More debate has taken place over whether News Corp might be looking to make a deal with Microsoft to use its Bing search engine, if the company goes ahead with its promise to remove its content from Google in the next few months. The Financial Times reported that the two companies have been in discussions, with the impetus for the talks coming from News Corp, and that Microsoft has also approached other big online publishers to persuade them to remove their sites from Google's search engine.
Bing is currently providing little competition to Google in terms of market share and having exclusive news content could help it make progress. Therefore, it has been suggested that Microsoft is prepared to pay publishers to use their content, which could be big news for newspapers: the FT spoke with an unnamed website publisher who had been approached by Microsoft, who said that the plan "puts enormous value on content if search engines are prepared to pay us to index them."
An ideal situation for newspaper publishers could be if Microsoft's move to pay publishers prompted Google to do the same, and both competed for newspapers' business, meaning more favourable prices.
Some media commentators have expressed scepticism, however. PaidContent's Robert Andrews wrote that for a start, a source suggested that there might well not be vast sums of money in this. He also questioned whether web users actually "value news so highly that they would switch search providers." News sites do see a lot of traffic via search, but it is more often by chance than because the user was specifically searching for a news story.
Alan Mutter believes that the figures just don't make sense: Google's market share is so much larger than Bing's that Microsoft would have to pay newspapers a significant amount to make it worth deserting Google, an amount that it would not be worth Microsoft paying. And, he asks, "would newspapers risk slipping further into irrelevance among readers and advertisers by denying their articles to 71% of the world's search traffic?" He thinks that the threats to go with Microsoft are aimed at getting Google to pay, but unfortunately for newspapers, it appears that they need Google more than Google needs them.
The Guardian's Steve Busfield is more positive about such a deal's potential success. He envisages a situation in three years time when, for example, "Sarah Palin's 2012 presidential campaign blows up spectacularly during a heated interview on Fox News" and Bing is the only place where the clip can be found, rather than on YouTube, linked to on Twitter and searchable on Google as it would be today. This would be a win for Microsoft, he suggests, and as users would have to pay to watch it, it would be a win for News Corp. "It may not be as far-fetched as it sounds," he finishes.

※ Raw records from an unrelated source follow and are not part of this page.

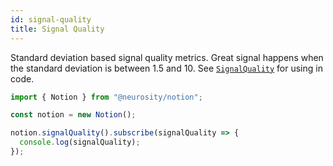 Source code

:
 ```yaml
---
id: signal-quality
title: Signal Quality
---
```

Standard deviation based signal quality metrics. Great signal happens when the standard deviation is between 1.5  and 10. See [`SignalQuality`](https://docs.neurosity.co/docs/reference/interfaces/signalquality) for using in code.

```js
import { Notion } from "@neurosity/notion";

const notion = new Notion();

notion.signalQuality().subscribe(signalQuality => {
  console.log(signalQuality);
});
```
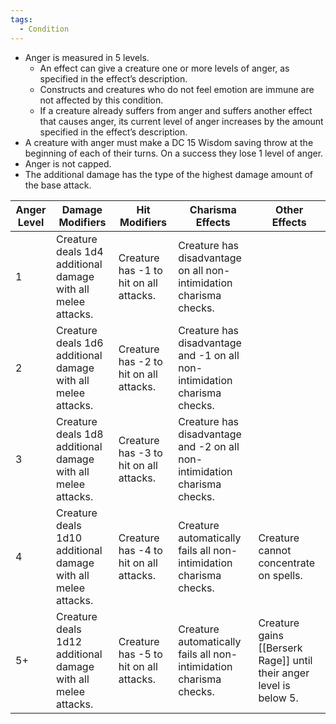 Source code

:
 ```yaml
---
tags:
  - Condition
---
```

- Anger is measured in 5 levels.
	- An effect can give a creature one or more levels of anger, as specified in the effect’s description. 
	- Constructs and creatures who do not feel emotion are immune are not affected by this condition.
	- If a creature already suffers from anger and suffers another effect that causes anger, its current level of anger increases by the amount specified in the effect’s description.
- A creature with anger must make a DC 15 Wisdom saving throw at the beginning of each of their turns. On a success they lose 1 level of anger.
- Anger is not capped.
- The additional damage has the type of the highest damage amount of the base attack.

| Anger Level | Damage Modifiers                                              | Hit Modifiers                          | Charisma Effects                                                          | Other Effects                                                       |
| ----------- | ------------------------------------------------------------- | -------------------------------------- | ------------------------------------------------------------------------- | ------------------------------------------------------------------- |
| 1           | Creature deals 1d4 additional damage with all melee attacks.  | Creature has -1 to hit on all attacks. | Creature has disadvantage on all non-intimidation charisma checks.        |                                                                     |
| 2           | Creature deals 1d6 additional damage with all melee attacks.  | Creature has -2 to hit on all attacks. | Creature has disadvantage and -1 on all non-intimidation charisma checks. |                                                                     |
| 3           | Creature deals 1d8 additional damage with all melee attacks.  | Creature has -3 to hit on all attacks. | Creature has disadvantage and -2 on all non-intimidation charisma checks. |                                                                     |
| 4           | Creature deals 1d10 additional damage with all melee attacks. | Creature has -4 to hit on all attacks. | Creature automatically fails all non-intimidation charisma checks.        | Creature cannot concentrate on spells.                              |
| 5+          | Creature deals 1d12 additional damage with all melee attacks. | Creature has -5 to hit on all attacks. | Creature automatically fails all non-intimidation charisma checks.        | Creature gains [[Berserk Rage]] until their anger level is below 5. |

A New York Times article strongly expresses the opinion that these discussions should not even be taken place. "If such an arrangement came to pass, it would be a watershed moment in the history of the Internet, and set off a fierce debate over the future of content online," wrote Tim Arango and Ashlee Vance. "The Web's explosive growth has been driven, in part, by the open playing field it represents for consumers and businesses. These discussions could encourage major technology and media companies to start picking sides -- essentially applying the cable TV model to the Web," is their fear. This is hostile to the spirit of the Internet, they believe.
As yet, neither Microsoft nor News Corp have made any official statement on the issue, so it is possible that this speculation will amount to nothing. But for newspaper publishers who believe that Google has been stealing their content, an alternative deal might well be something to think about.